Saturday, September 17, 2011

Straw Dogs (2011) Review

By Paco McCullough

Sam Peckinpah's 1971 film, Straw Dogs, is unarguably a classic. No matter your opinion of the film, it has certainly stayed in the cultural consciousness for the last forty years. Peckinpah's film makes the viewer feel quite dirty, especially during a prolonged (and questionable) rape scene. It's been called misogynistic and even facistic by respected critics like Pauline Kael. So what does this weekend's remake do to bring the story to a new generation of viewers?

Not a whole lot. While it retains the overall plot and similar characters, director Rod Lurie shifts the action to the American South for a broad portrait of American life.
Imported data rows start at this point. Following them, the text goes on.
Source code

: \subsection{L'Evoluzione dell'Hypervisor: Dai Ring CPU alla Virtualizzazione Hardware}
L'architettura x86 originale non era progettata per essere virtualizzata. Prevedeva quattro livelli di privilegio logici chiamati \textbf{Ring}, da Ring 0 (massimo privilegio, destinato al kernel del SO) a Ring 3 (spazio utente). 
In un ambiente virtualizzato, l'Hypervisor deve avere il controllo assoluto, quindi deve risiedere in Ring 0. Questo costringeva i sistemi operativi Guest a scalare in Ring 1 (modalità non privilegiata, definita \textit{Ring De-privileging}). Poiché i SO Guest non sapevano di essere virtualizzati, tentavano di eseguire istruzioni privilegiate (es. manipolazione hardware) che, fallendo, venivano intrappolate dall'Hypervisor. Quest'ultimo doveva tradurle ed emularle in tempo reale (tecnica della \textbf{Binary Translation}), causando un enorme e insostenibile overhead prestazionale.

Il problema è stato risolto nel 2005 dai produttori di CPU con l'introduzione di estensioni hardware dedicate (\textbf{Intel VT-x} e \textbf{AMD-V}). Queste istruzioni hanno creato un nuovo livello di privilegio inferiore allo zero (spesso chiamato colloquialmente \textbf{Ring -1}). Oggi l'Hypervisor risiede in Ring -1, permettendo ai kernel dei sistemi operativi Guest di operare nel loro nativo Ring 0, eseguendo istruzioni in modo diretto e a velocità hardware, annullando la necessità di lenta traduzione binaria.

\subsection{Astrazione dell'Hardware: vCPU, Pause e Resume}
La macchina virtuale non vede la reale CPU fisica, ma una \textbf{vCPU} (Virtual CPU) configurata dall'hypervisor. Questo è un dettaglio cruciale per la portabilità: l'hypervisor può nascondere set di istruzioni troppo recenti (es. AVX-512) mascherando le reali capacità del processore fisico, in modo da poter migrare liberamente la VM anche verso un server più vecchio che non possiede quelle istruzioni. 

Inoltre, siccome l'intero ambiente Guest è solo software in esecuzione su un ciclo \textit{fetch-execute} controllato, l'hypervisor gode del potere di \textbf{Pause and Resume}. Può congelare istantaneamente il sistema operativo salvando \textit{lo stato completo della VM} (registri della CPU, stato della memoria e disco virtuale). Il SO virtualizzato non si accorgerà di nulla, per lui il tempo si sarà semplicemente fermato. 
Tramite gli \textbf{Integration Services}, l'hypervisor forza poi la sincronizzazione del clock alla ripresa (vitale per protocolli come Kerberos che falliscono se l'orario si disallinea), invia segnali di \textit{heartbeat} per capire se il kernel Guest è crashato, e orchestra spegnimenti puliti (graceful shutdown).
Painting in such broad strokes, Lurie turns all the characters into stereotypes. Liberals are brainy and rednecks like beer and football, that sort of thing. Admittedly, some of that was in the previous film, but by shifting it to American rednecks, it feels like a very clumsy commentary.

The overall plot is slightly changed to adapt to the new setting. Characters are changed from uncles to football coaches, that sort of thing. For the most part it's the same story though: an intellectual and his wife move to the country so he can work on a screenplay. Soon, they are having uncomfortable dealings with the local population, reaching a night of incredible violence.

Whereas Peckinpah makes the violence that mild-mannered Dustin Hoffman unleashes incredibly disgusting, brutal, and hard to watch, Lurie chooses a sensationalistic approach. Although many of the shots are ripped of completely from the original, the tone is very different. People in the audience cheered as mild-mannered James Marsden unleashed the same violence on his attackers. Instead of a film using violence as a statement of the beast in all men, this film simply uses it for excitement. While it is slightly cathartic, it's nowhere near as powerful as it should be.

I was happy for the excitement when it came, however. This film is so horribly paced that when I looked around the theater I could see the bored expressions on almost every person in the audience's face. There's a good hour and a half where almost nothing occurs before picking up the pace. Some of it is necessary for setup, but the majority of scenes feel extraneous. These scenes almost always have to do with the schism between red states and blue states and none of it goes anywhere.

James Woods stole the show as a drunken coach with a short fuse. I couldn't decide what to feel about the other performances. All the characters seemed both one dimensional and unlikable (even the protagonists), but I couldn't decide whether that was due to a shoddy script or weak performances. I'll give the actors the benefit of the doubt and say they did the best they could with what was available.

This film was one of the biggest disappointments of the year, weakening the name of the original film. However, in a year this film will have been forgotten while Peckinpah's will continue to live on in infamy.

(A final note: they changed David Sumner from mathematician into a screenwriter who is writing about Stalingrad. Blatant metaphor anyone?)